◆ **WHAT THE TASK ASKS**
The word "example" appears in some lines of the entries. Say how many, and give nothing but the number.

(Stored data entries)

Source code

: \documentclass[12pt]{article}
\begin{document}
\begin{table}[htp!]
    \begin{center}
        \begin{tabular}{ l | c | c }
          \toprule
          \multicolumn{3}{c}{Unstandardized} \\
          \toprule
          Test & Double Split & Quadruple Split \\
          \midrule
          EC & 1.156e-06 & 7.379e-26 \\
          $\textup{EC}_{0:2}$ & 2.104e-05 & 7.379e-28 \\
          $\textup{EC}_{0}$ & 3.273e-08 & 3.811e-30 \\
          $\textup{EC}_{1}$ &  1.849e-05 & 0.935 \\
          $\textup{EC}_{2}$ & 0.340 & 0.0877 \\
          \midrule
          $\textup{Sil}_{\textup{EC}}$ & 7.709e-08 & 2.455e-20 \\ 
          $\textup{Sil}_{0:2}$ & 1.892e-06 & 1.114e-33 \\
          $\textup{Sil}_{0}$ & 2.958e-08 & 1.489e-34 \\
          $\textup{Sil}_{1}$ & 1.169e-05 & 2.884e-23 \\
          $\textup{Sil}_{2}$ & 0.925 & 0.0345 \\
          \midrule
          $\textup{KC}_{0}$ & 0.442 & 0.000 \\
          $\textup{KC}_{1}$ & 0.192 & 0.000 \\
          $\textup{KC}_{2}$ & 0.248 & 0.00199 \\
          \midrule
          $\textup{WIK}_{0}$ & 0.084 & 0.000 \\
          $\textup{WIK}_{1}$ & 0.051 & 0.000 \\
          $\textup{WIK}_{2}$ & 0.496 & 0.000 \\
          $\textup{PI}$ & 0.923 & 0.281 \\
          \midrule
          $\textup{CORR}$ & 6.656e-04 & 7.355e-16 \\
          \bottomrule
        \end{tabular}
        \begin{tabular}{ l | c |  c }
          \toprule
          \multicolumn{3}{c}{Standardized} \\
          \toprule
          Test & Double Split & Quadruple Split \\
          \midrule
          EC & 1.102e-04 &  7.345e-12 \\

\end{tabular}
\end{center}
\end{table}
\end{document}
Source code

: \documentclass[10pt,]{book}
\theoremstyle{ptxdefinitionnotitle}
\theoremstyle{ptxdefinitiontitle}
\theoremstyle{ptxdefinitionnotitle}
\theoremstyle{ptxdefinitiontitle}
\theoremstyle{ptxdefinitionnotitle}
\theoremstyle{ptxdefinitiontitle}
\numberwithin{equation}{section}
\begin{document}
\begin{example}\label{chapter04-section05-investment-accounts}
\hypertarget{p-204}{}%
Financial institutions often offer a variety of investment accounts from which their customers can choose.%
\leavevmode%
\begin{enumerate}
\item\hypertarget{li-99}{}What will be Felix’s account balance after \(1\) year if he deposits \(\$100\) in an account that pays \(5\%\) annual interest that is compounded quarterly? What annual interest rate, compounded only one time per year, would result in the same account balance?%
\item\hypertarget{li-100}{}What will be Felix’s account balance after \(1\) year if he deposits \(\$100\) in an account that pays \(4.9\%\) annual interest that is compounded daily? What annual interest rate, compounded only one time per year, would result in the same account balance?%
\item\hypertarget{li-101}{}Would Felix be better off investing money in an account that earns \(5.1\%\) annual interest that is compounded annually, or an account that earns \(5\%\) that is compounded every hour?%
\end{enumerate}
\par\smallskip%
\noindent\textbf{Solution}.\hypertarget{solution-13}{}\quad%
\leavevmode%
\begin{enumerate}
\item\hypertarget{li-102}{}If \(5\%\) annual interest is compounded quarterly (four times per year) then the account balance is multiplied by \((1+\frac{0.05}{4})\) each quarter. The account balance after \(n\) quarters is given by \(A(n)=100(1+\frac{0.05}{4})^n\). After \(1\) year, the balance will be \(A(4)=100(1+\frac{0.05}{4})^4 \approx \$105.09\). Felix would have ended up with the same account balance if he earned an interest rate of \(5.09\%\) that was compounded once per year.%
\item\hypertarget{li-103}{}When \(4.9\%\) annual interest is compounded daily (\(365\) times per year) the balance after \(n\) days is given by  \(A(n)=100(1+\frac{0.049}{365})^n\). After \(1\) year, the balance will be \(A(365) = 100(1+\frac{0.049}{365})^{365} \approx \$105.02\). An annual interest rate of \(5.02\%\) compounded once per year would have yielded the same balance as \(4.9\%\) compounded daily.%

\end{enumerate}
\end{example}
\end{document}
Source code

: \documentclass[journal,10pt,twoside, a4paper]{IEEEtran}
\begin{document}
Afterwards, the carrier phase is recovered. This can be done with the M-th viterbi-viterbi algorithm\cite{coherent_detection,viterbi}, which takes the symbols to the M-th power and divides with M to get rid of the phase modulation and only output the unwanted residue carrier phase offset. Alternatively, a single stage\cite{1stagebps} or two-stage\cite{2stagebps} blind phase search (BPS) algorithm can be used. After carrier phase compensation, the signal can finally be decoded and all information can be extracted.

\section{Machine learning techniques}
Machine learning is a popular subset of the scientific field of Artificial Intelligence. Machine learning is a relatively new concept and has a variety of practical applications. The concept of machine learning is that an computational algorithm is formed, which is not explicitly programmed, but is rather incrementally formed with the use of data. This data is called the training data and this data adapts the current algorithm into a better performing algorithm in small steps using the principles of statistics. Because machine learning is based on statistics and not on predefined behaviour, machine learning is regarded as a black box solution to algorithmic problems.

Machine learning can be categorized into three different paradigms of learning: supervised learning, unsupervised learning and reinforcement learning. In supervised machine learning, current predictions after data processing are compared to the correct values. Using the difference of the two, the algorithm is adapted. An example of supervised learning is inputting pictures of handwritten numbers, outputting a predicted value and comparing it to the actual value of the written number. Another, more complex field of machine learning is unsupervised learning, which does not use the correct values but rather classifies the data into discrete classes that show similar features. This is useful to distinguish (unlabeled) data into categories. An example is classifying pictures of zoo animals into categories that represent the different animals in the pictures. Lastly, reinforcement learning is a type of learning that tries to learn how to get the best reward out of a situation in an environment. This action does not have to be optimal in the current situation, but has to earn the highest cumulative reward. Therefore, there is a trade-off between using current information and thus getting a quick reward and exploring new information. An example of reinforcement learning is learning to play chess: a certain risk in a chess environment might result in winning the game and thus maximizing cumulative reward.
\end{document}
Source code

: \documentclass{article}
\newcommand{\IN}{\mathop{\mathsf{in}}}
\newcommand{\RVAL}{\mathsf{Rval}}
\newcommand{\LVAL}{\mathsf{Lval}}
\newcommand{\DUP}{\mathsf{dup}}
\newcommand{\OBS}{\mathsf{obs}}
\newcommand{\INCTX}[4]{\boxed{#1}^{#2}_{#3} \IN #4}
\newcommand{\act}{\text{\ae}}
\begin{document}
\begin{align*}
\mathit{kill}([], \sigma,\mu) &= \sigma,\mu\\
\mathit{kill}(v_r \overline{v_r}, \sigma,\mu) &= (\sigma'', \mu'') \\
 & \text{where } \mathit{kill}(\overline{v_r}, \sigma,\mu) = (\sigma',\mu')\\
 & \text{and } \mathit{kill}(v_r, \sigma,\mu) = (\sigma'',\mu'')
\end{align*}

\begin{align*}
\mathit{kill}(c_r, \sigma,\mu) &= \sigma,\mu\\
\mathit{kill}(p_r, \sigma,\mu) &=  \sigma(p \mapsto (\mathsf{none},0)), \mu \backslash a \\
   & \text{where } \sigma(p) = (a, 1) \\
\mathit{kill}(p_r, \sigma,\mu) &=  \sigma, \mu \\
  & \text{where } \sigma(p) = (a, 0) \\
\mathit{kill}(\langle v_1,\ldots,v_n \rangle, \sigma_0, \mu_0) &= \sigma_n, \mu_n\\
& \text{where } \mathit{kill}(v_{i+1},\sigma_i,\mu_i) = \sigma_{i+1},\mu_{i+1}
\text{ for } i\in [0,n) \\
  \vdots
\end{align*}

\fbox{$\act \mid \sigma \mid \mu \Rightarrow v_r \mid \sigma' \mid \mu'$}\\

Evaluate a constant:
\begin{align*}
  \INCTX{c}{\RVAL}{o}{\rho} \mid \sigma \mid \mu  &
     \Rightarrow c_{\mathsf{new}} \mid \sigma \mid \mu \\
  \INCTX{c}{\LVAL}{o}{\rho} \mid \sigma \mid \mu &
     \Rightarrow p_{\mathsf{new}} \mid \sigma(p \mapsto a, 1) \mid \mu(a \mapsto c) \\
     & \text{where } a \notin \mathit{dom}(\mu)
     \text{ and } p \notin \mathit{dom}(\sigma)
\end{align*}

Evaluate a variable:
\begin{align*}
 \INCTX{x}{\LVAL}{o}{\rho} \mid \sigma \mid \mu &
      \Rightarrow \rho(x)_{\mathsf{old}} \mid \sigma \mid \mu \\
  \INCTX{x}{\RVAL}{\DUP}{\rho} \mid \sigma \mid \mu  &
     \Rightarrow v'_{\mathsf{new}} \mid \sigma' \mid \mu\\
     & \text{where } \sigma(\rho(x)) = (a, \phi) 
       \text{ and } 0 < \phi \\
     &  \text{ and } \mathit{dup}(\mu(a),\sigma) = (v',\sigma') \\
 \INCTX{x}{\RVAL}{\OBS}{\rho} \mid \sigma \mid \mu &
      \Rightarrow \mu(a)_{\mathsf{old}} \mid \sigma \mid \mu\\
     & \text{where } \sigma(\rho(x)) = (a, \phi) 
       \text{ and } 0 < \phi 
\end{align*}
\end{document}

◆ **WRITTEN ANSWER**
3